Il prononça ces mots à voix basse et avec une telle émotion que Sernine frissonna au souvenir abominable de l’inconnu.
– Baron, ricana-t-il, on dirait que tu as peur de ton complice !
– J’ai peur pour les autres, pour ceux qui nous barrent la route, pour toi, Lupin. Accepte ou tu es perdu. Moi-même, s’il le faut, j’agirai. Le but est trop près… j’y touche… Va-t’en Lupin !
Il était puissant d’énergie et de volonté exaspérée, et si brutal qu’on l’eût dit prêt à frapper l’ennemi sur-le-champ.
Sernine haussa les épaules.
– Dieu ! Que j’ai faim ! dit-il en bâillant. Comme on mange tard chez toi !
La porte s’ouvrit.
– Monsieur est servi, annonça le maître d’hôtel.
– Ah ! Que voilà une bonne parole !
Sur le pas de la porte, Altenheim lui agrippa le bras, et, sans se soucier de la présence du domestique :
– Un bon conseil… accepte. L’heure est grave… Et ça vaut mieux, je te jure, ça vaut mieux… accepte…
– Du caviar ! s’écria Sernine… ah ! C’est tout à fait gentil… Tu t’es souvenu que tu traitais un prince russe.
Ils s’assirent l’un en face de l’autre, et le lévrier du baron, une grande bête aux longs poils d’argent, prit place entre eux.
– Je vous présente Sirius, mon plus fidèle ami.
– Un compatriote, dit Sernine. Je n’oublierai jamais celui que voulut bien me donner le tsar quand j’eus l’honneur de lui sauver la vie.
– Ah ! Vous avez eu l’honneur… un complot terroriste, sans doute ?
– Oui, complot que j’avais organisé. Figurez-vous que ce chien, qui s’appelait Sébastopol…

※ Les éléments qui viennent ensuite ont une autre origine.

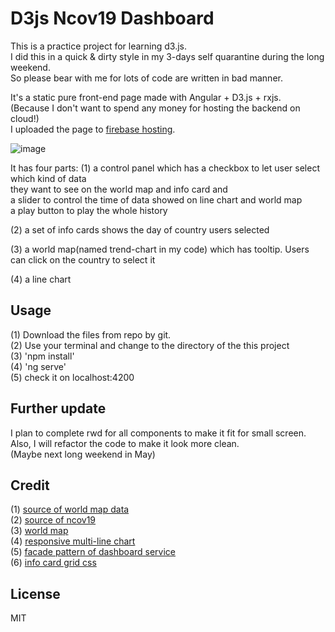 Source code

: # D3js Ncov19 Dashboard

This is a practice project for learning d3.js.<br/>
I did this in a quick & dirty style in my 3-days self quarantine during the long weekend.<br/>
So please bear with me for lots of code are written in bad manner.<br/>

It's a static pure front-end page made with Angular + D3.js + rxjs.<br/>
(Because I don't want to spend any money for hosting the backend on cloud!)<br/>
I uploaded the page to [firebase hosting](https://covid19-d3js.web.app/dashboard).<br/>

![image](https://github.com/rex44391/ncov19/blob/master/ncov19-dashboard.jpg)

It has four parts:
(1) a control panel which has a checkbox to let user select which kind of data <br/>
    they want to see on the world map and info card and <br/>
    a slider to control the time of data showed on line chart and world map<br/>
    a play button to play the whole history<br/>

(2) a set of info cards shows the day of country users selected<br/>

(3) a world map(named trend-chart in my code) which has tooltip. 
    Users can click on the country to select it<br/>

(4) a line chart<br/>

## Usage

(1) Download the files from repo by git.<br/>
(2) Use your terminal and change to the directory of the this project<br/>
(3) 'npm install'<br/>
(4) 'ng serve'<br/>
(5) check it on localhost:4200<br/>

## Further update

I plan to complete rwd for all components to make it fit for small screen.<br/>
Also, I will refactor the code to make it look more clean.<br/>
(Maybe next long weekend in May)<br/>

## Credit

(1) [source of world map data](https://gist.githubusercontent.com/MaciejKus/61e9ff1591355b00c1c1caf31e76a668/raw/4a5d012dc2df1aae1c36e2fdd414c21824329452/combined2.json)<br/>
(2) [source of ncov19](https://pomber.github.io/covid19/timeseries.json)<br/>
(3) [world map](https://bl.ocks.org/piwodlaiwo/73f7a0e28c53d26c04f30a754de49085)<br/>
(4) [responsive multi-line chart](https://bl.ocks.org/josiahdavis/7a02e811360ff00c4eef)<br/>
(5) [facade pattern of dashboard service](https://stackblitz.com/edit/facades-with-rxjs-only)<br/>
(6) [info card grid css](https://fireship.io/lessons/three-responsive-css-grid-layouts/)<br/>

## License

MIT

Le déjeuner se poursuivit gaiement, Altenheim avait repris sa bonne humeur, et les deux hommes firent assaut d’esprit et de courtoisie. Sernine raconta des anecdotes auxquelles le baron riposta par d’autres anecdotes, et c’étaient des récits de chasse, de sport, de voyage, où revenaient à tout instant les plus vieux noms d’Europe, grands d’Espagne, lords anglais, magyars hongrois, archiducs autrichiens.
– Ah ! dit Sernine, quel joli métier que le nôtre ! Il nous met en relation avec tout ce qu’il y a de bien sur terre. Tiens, Sirius, un peu de cette volaille truffée.
Le chien ne le quittait pas de l’œil, happant d’un coup de gueule tout ce que Sernine lui tendait.
– Un verre de Chambertin, prince ?
– Volontiers, baron.
– Je vous le recommande, il vient des caves du roi Léopold.
– Un cadeau ?
– Oui, un cadeau que je me suis offert.
– Il est délicieux… Un bouquet !… Avec ce pâté de foie, c’est une trouvaille. Mes compliments, baron, votre chef est de premier ordre.
– Ce chef est une cuisinière, prince. Je l’ai enlevée à prix d’or à Levraud, le député socialiste. Tenez, goûtez-moi ce chaud-froid de glace au cacao, et j’attire votre attention sur les gâteaux secs qui l’accompagnent. Une invention de génie, ces gâteaux.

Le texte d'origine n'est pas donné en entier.